Social status competition that carries over from other platforms is rampant but not all pervasive

At this point, many rooms and clubs are, not surprisingly about making money and / or how to achieve success online, on social media networks in particular. Aa a powerful educational tool, these rooms can seem like you are auditing a lecture or panel discussion at Harvard, or at least your local community college.

At the same time many on stage come across as having an eye on the prize of becoming, by early entry, a clubhouse star, just as everyone saw with TikTok and YouTube beforehand.

And that lust for acceptance and followers (there are no likes or heart emojis to gift) can create an odd mixture of profusely and oft professed love for prospective followers combined with a fear of possible encroachment by lower level competitors looking for status by getting more attention.
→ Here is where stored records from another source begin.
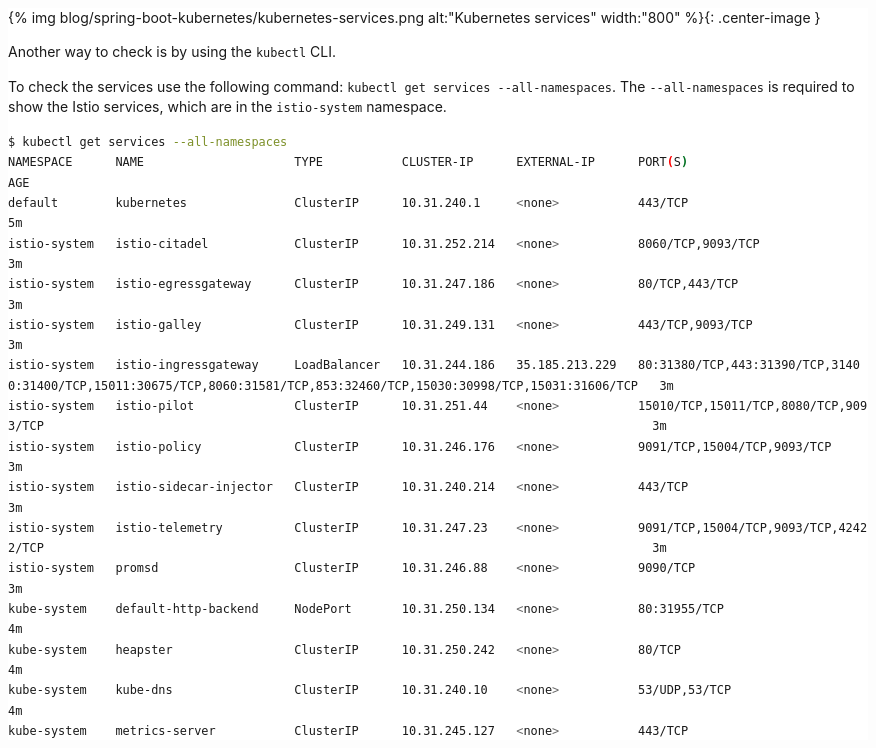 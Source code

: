 {% img blog/spring-boot-kubernetes/kubernetes-services.png alt:"Kubernetes services" width:"800" %}{: .center-image }

Another way to check is by using the `kubectl` CLI. 

To check the services use the following command: `kubectl get services --all-namespaces`. The `--all-namespaces` is required to show the Istio services, which are in the `istio-system` namespace.

```bash
$ kubectl get services --all-namespaces
NAMESPACE      NAME                     TYPE           CLUSTER-IP      EXTERNAL-IP      PORT(S)                                                                                                                   AGE
default        kubernetes               ClusterIP      10.31.240.1     <none>           443/TCP                                                                                                                   5m
istio-system   istio-citadel            ClusterIP      10.31.252.214   <none>           8060/TCP,9093/TCP                                                                                                         3m
istio-system   istio-egressgateway      ClusterIP      10.31.247.186   <none>           80/TCP,443/TCP                                                                                                            3m
istio-system   istio-galley             ClusterIP      10.31.249.131   <none>           443/TCP,9093/TCP                                                                                                          3m
istio-system   istio-ingressgateway     LoadBalancer   10.31.244.186   35.185.213.229   80:31380/TCP,443:31390/TCP,31400:31400/TCP,15011:30675/TCP,8060:31581/TCP,853:32460/TCP,15030:30998/TCP,15031:31606/TCP   3m
istio-system   istio-pilot              ClusterIP      10.31.251.44    <none>           15010/TCP,15011/TCP,8080/TCP,9093/TCP                                                                                     3m
istio-system   istio-policy             ClusterIP      10.31.246.176   <none>           9091/TCP,15004/TCP,9093/TCP                                                                                               3m
istio-system   istio-sidecar-injector   ClusterIP      10.31.240.214   <none>           443/TCP                                                                                                                   3m
istio-system   istio-telemetry          ClusterIP      10.31.247.23    <none>           9091/TCP,15004/TCP,9093/TCP,42422/TCP                                                                                     3m
istio-system   promsd                   ClusterIP      10.31.246.88    <none>           9090/TCP                                                                                                                  3m
kube-system    default-http-backend     NodePort       10.31.250.134   <none>           80:31955/TCP                                                                                                              4m
kube-system    heapster                 ClusterIP      10.31.250.242   <none>           80/TCP                                                                                                                    4m
kube-system    kube-dns                 ClusterIP      10.31.240.10    <none>           53/UDP,53/TCP                                                                                                             4m
kube-system    metrics-server           ClusterIP      10.31.245.127   <none>           443/TCP
```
Fortunately, as more Rooms and Clubs proliferate, many topics and learning categories have various rooms to choose from, and the ones with the most professional and genuine moderation and room-vibes will likely be the most popular.

No one really knows how the evolution and expansion will manifest, but it will not be dull to watch it unfold, at least not for quite a while.

Politics, controversy and offbeat subject matter are only now beginning to proliferate…

An odd and strange exception to the dearth of political fireworks came in a club session recently that featured a very, very angry man railing against, surprise, the media (and its coverage of the US gov). I won’t mention any names as recording and perhaps quoting from rooms is verboten.

To paraphrase the gist of his wildly eloquent tirade, on a level one might expect from a highly educated technologist, he posited that “because he is very smart” “team fortify” (his coinage for the “blue team” that sounded like shorthand for Democrats and some part of the left) was going to destroy him “reputationally” [sic], “financially and potentially, physically” (meaning he expects to be killed for being too smart) and that his response to that is “Fuk You!”.

He repeated this several times in alternation with his ultra-educated machine-gun word-bullets aimed at an unseen enemy, all with an incredible furor and volume. He never elaborated, during the time I listened in, as to what hits his reputation or finances had taken and seemed to be physically quite alive.

He was surrounded on “stage” by some extremely impressive, talented and articulate people who also seemed somewhat baffled as to why the man was so incredibly upset. No one dared to contradict him or say much except to mirror his highly intelligent ramblings with supportive sounding intellectual elaboration on his larger point, which was something like “the bad guys are expecting to be considered good guys because that are better than the really bad guys.”

There were around 3000 in the silent audience (no clapping or sound of any kind allowed).

The experience of that club session was truly surreal and perhaps a preview of what may come when the android half of the world joins and the most “engaging” characters begin to make waves (and dollars) via this new medium.

Clubhouse (and similar voice and audio based social media networks or features) is here to stay and will only get more interesting

While there are many disappointing reactions that are natural to feel, like how quickly all the biographical pages of members suddenly look like the emoji-filled corollary on Twitter, the fascinating diversity of ideas options and uses far outweigh the negative aspects.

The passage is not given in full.